[Dataset records]
══════

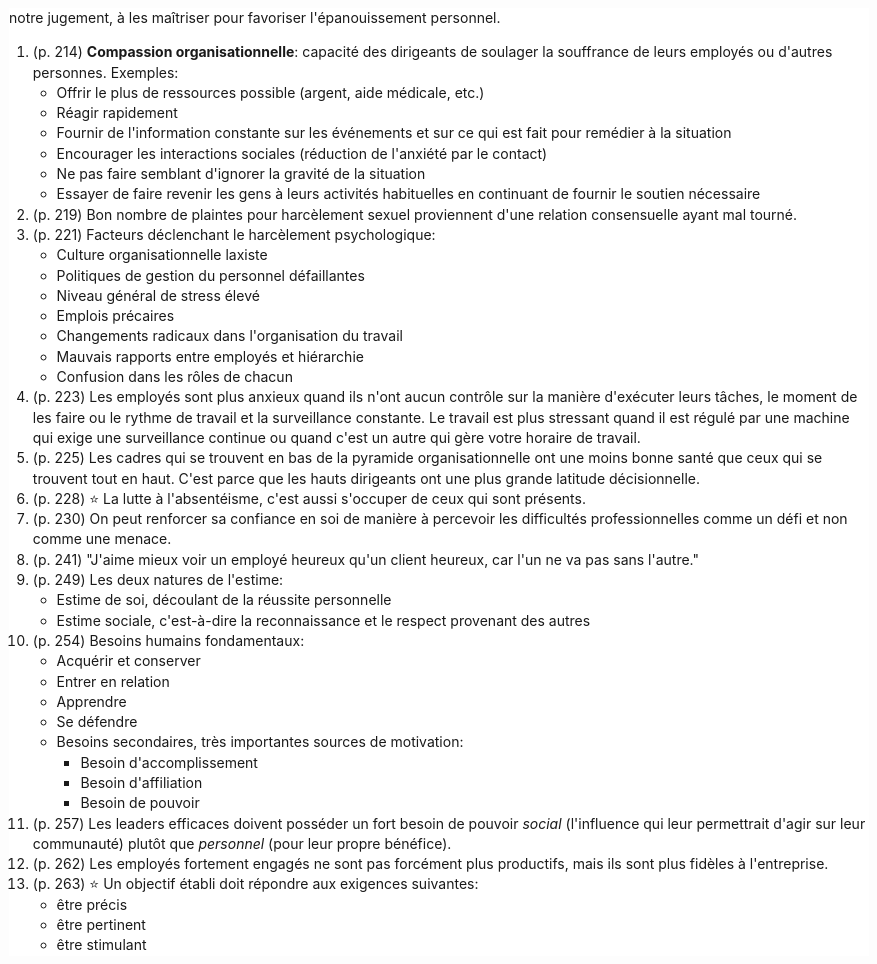    notre jugement, à les maîtriser pour favoriser l'épanouissement
   personnel.
1. (p. 214) **Compassion organisationnelle**: capacité des dirigeants de
   soulager la souffrance de leurs employés ou d'autres personnes.
   Exemples:
    - Offrir le plus de ressources possible (argent, aide médicale,
      etc.)
    - Réagir rapidement
    - Fournir de l'information constante sur les événements et sur ce
      qui est fait pour remédier à la situation
    - Encourager les interactions sociales (réduction de l'anxiété par
      le contact)
    - Ne pas faire semblant d'ignorer la gravité de la situation
    - Essayer de faire revenir les gens à leurs activités habituelles en
      continuant de fournir le soutien nécessaire
1. (p. 219) Bon nombre de plaintes pour harcèlement sexuel proviennent
   d'une relation consensuelle ayant mal tourné.
1. (p. 221) Facteurs déclenchant le harcèlement psychologique:
    - Culture organisationnelle laxiste
    - Politiques de gestion du personnel défaillantes
    - Niveau général de stress élevé
    - Emplois précaires
    - Changements radicaux dans l'organisation du travail
    - Mauvais rapports entre employés et hiérarchie
    - Confusion dans les rôles de chacun
1. (p. 223) Les employés sont plus anxieux quand ils n'ont aucun
   contrôle sur la manière d'exécuter leurs tâches, le moment de les
   faire ou le rythme de travail et la surveillance constante. Le
   travail est plus stressant quand il est régulé par une machine qui
   exige une surveillance continue ou quand c'est un autre qui gère
   votre horaire de travail.
1. (p. 225) Les cadres qui se trouvent en bas de la pyramide
   organisationnelle ont une moins bonne santé que ceux qui se trouvent
   tout en haut. C'est parce que les hauts dirigeants ont une plus
   grande latitude décisionnelle.
1. (p. 228) :star: La lutte à l'absentéisme, c'est aussi s'occuper de
   ceux qui sont présents.
1. (p. 230) On peut renforcer sa confiance en soi de manière à percevoir
   les difficultés professionnelles comme un défi et non comme une
   menace.
1. (p. 241) "J'aime mieux voir un employé heureux qu'un client heureux,
   car l'un ne va pas sans l'autre."
1. (p. 249) Les deux natures de l'estime:
    - Estime de soi, découlant de la réussite personnelle
    - Estime sociale, c'est-à-dire la reconnaissance et le respect
      provenant des autres
1. (p. 254) Besoins humains fondamentaux:
    - Acquérir et conserver
    - Entrer en relation
    - Apprendre
    - Se défendre
    - Besoins secondaires, très importantes sources de motivation:
        - Besoin d'accomplissement
        - Besoin d'affiliation
        - Besoin de pouvoir
1. (p. 257) Les leaders efficaces doivent posséder un fort besoin de
   pouvoir *social* (l'influence qui leur permettrait d'agir sur leur
   communauté) plutôt que *personnel* (pour leur propre bénéfice).
1. (p. 262) Les employés fortement engagés ne sont pas forcément plus
   productifs, mais ils sont plus fidèles à l'entreprise.
1. (p. 263) :star: Un objectif établi doit répondre aux exigences suivantes:
    - être précis
    - être pertinent
    - être stimulant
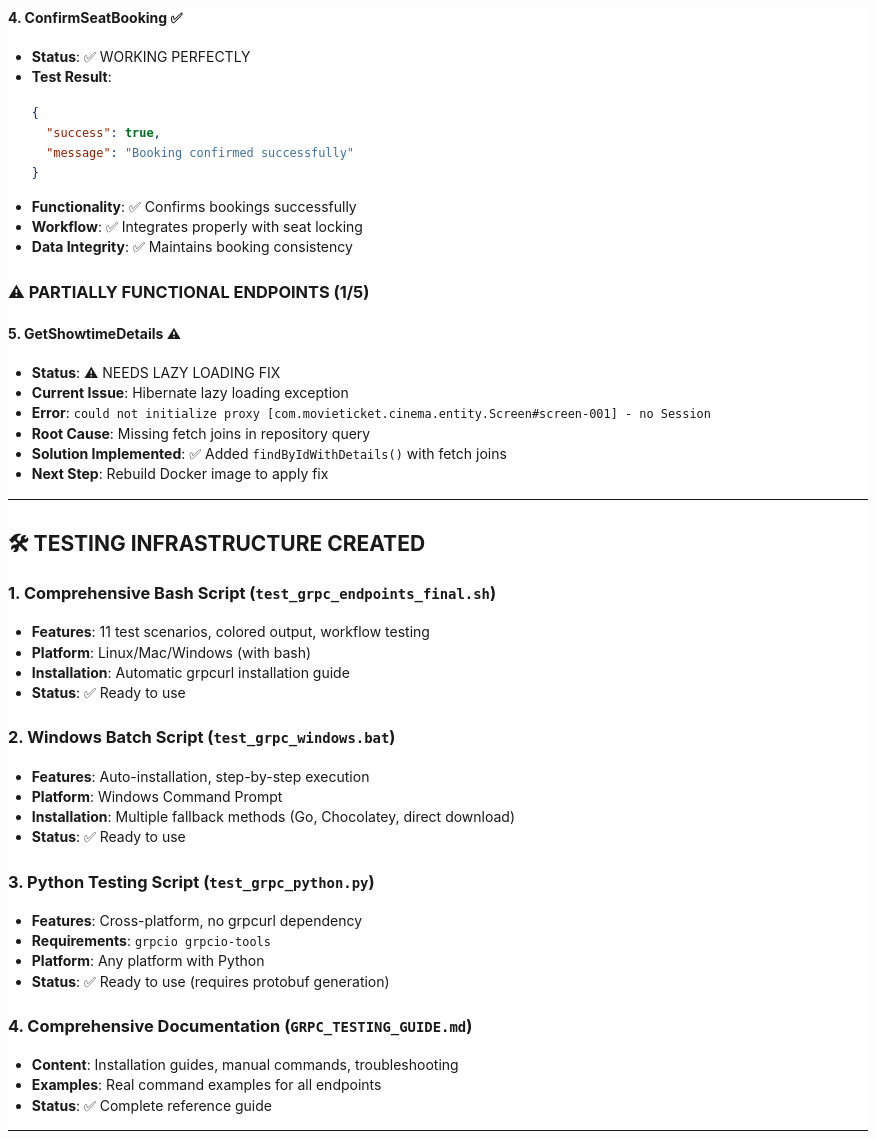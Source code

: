 #### 4. **ConfirmSeatBooking** ✅
- **Status**: ✅ WORKING PERFECTLY
- **Test Result**:
  ```json
  {
    "success": true,
    "message": "Booking confirmed successfully"
  }
  ```
- **Functionality**: ✅ Confirms bookings successfully
- **Workflow**: ✅ Integrates properly with seat locking
- **Data Integrity**: ✅ Maintains booking consistency

### ⚠️ **PARTIALLY FUNCTIONAL ENDPOINTS (1/5)**

#### 5. **GetShowtimeDetails** ⚠️
- **Status**: ⚠️ NEEDS LAZY LOADING FIX
- **Current Issue**: Hibernate lazy loading exception
- **Error**: `could not initialize proxy [com.movieticket.cinema.entity.Screen#screen-001] - no Session`
- **Root Cause**: Missing fetch joins in repository query
- **Solution Implemented**: ✅ Added `findByIdWithDetails()` with fetch joins
- **Next Step**: Rebuild Docker image to apply fix

---

## 🛠️ **TESTING INFRASTRUCTURE CREATED**

### **1. Comprehensive Bash Script** (`test_grpc_endpoints_final.sh`)
- **Features**: 11 test scenarios, colored output, workflow testing
- **Platform**: Linux/Mac/Windows (with bash)
- **Installation**: Automatic grpcurl installation guide
- **Status**: ✅ Ready to use

### **2. Windows Batch Script** (`test_grpc_windows.bat`)
- **Features**: Auto-installation, step-by-step execution
- **Platform**: Windows Command Prompt
- **Installation**: Multiple fallback methods (Go, Chocolatey, direct download)
- **Status**: ✅ Ready to use

### **3. Python Testing Script** (`test_grpc_python.py`)
- **Features**: Cross-platform, no grpcurl dependency
- **Requirements**: `grpcio grpcio-tools`
- **Platform**: Any platform with Python
- **Status**: ✅ Ready to use (requires protobuf generation)

### **4. Comprehensive Documentation** (`GRPC_TESTING_GUIDE.md`)
- **Content**: Installation guides, manual commands, troubleshooting
- **Examples**: Real command examples for all endpoints
- **Status**: ✅ Complete reference guide

---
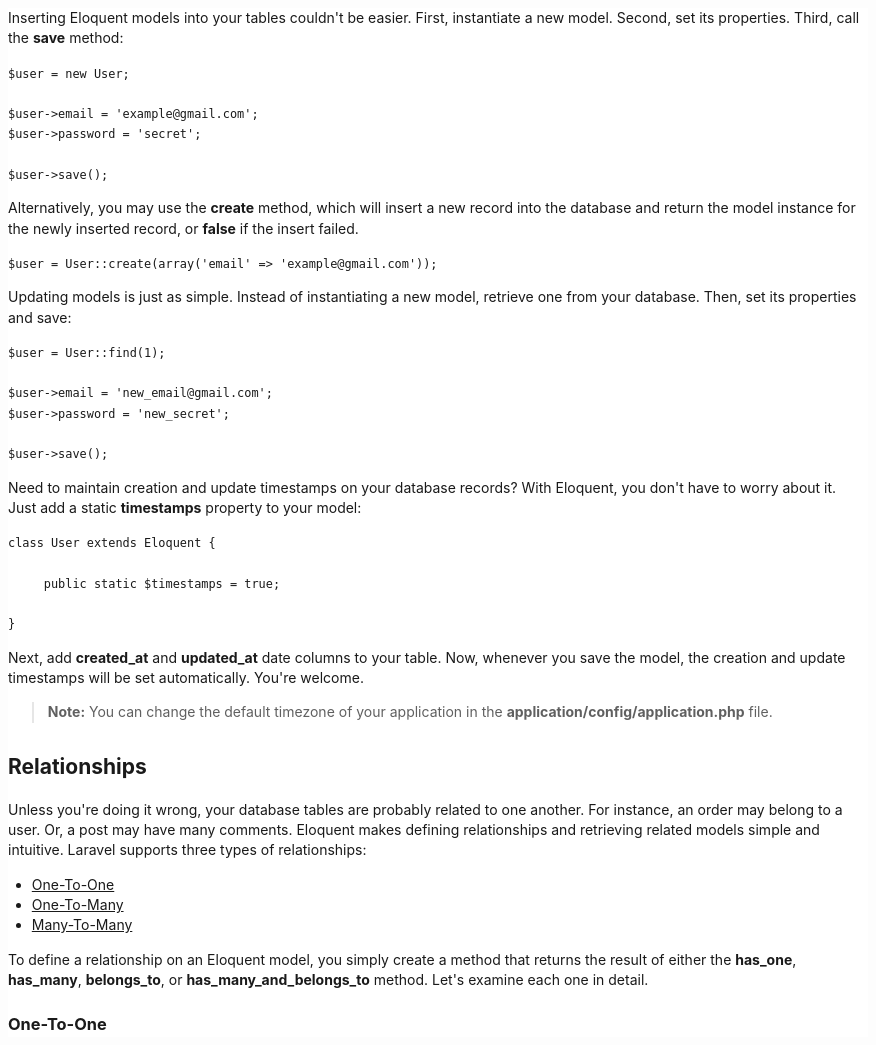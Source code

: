Inserting Eloquent models into your tables couldn't be easier. First, instantiate a new model. Second, set its properties. Third, call the **save** method:

	$user = new User;

	$user->email = 'example@gmail.com';
	$user->password = 'secret';

	$user->save();

Alternatively, you may use the **create** method, which will insert a new record into the database and return the model instance for the newly inserted record, or **false** if the insert failed.

	$user = User::create(array('email' => 'example@gmail.com'));

Updating models is just as simple. Instead of instantiating a new model, retrieve one from your database. Then, set its properties and save:

	$user = User::find(1);

	$user->email = 'new_email@gmail.com';
	$user->password = 'new_secret';

	$user->save();

Need to maintain creation and update timestamps on your database records? With Eloquent, you don't have to worry about it. Just add a static **timestamps** property to your model:

	class User extends Eloquent {

	     public static $timestamps = true;

	}

Next, add **created_at** and **updated_at** date columns to your table. Now, whenever you save the model, the creation and update timestamps will be set automatically. You're welcome.

> **Note:** You can change the default timezone of your application in the **application/config/application.php** file.

<a name="relationships"></a>
## Relationships

Unless you're doing it wrong, your database tables are probably related to one another. For instance, an order may belong to a user. Or, a post may have many comments. Eloquent makes defining relationships and retrieving related models simple and intuitive. Laravel supports three types of relationships:

- [One-To-One](#one-to-one)
- [One-To-Many](#one-to-many)
- [Many-To-Many](#many-to-many)

To define a relationship on an Eloquent model, you simply create a method that returns the result of either the **has\_one**, **has\_many**, **belongs\_to**, or **has\_many\_and\_belongs\_to** method. Let's examine each one in detail.

<a name="one-to-one"></a>
### One-To-One

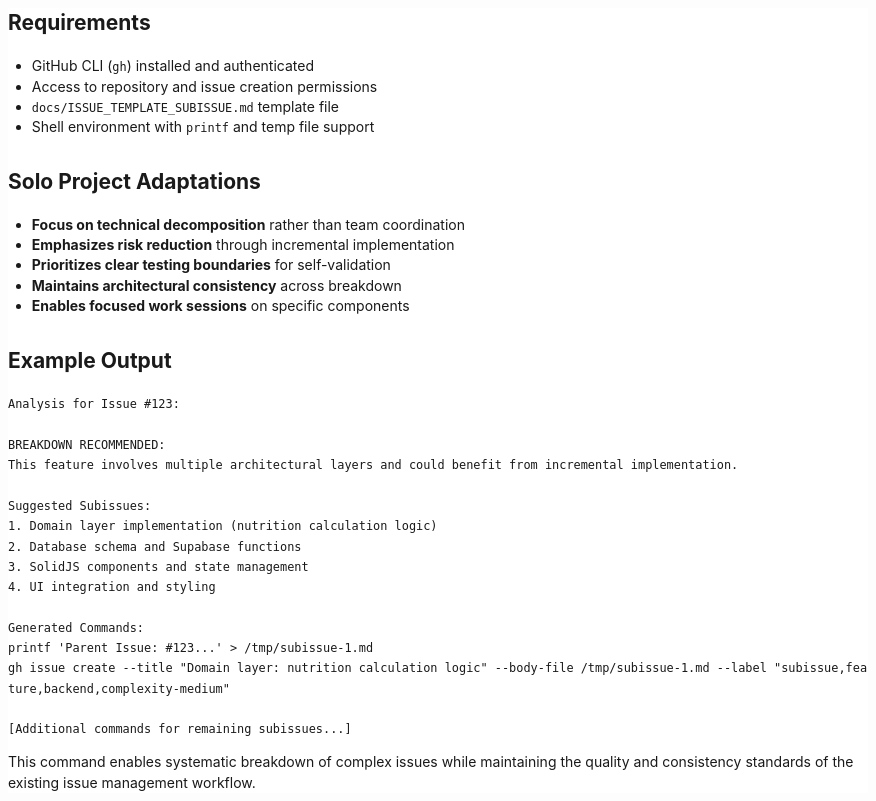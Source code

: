 ## Requirements

- GitHub CLI (`gh`) installed and authenticated
- Access to repository and issue creation permissions
- `docs/ISSUE_TEMPLATE_SUBISSUE.md` template file
- Shell environment with `printf` and temp file support

## Solo Project Adaptations

- **Focus on technical decomposition** rather than team coordination
- **Emphasizes risk reduction** through incremental implementation
- **Prioritizes clear testing boundaries** for self-validation
- **Maintains architectural consistency** across breakdown
- **Enables focused work sessions** on specific components

## Example Output

```
Analysis for Issue #123:

BREAKDOWN RECOMMENDED:
This feature involves multiple architectural layers and could benefit from incremental implementation.

Suggested Subissues:
1. Domain layer implementation (nutrition calculation logic)
2. Database schema and Supabase functions  
3. SolidJS components and state management
4. UI integration and styling

Generated Commands:
printf 'Parent Issue: #123...' > /tmp/subissue-1.md
gh issue create --title "Domain layer: nutrition calculation logic" --body-file /tmp/subissue-1.md --label "subissue,feature,backend,complexity-medium"

[Additional commands for remaining subissues...]
```

This command enables systematic breakdown of complex issues while maintaining the quality and consistency standards of the existing issue management workflow.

══════

Exercise details: An exact, complete copy of the lines above from the one with "### **1. Comprehensive" through the one with "- **Installation**: Automatic" is the whole answer.

Response below:
### **1. Comprehensive Bash Script** (`test_grpc_endpoints_final.sh`)
- **Features**: 11 test scenarios, colored output, workflow testing
- **Platform**: Linux/Mac/Windows (with bash)
- **Installation**: Automatic grpcurl installation guide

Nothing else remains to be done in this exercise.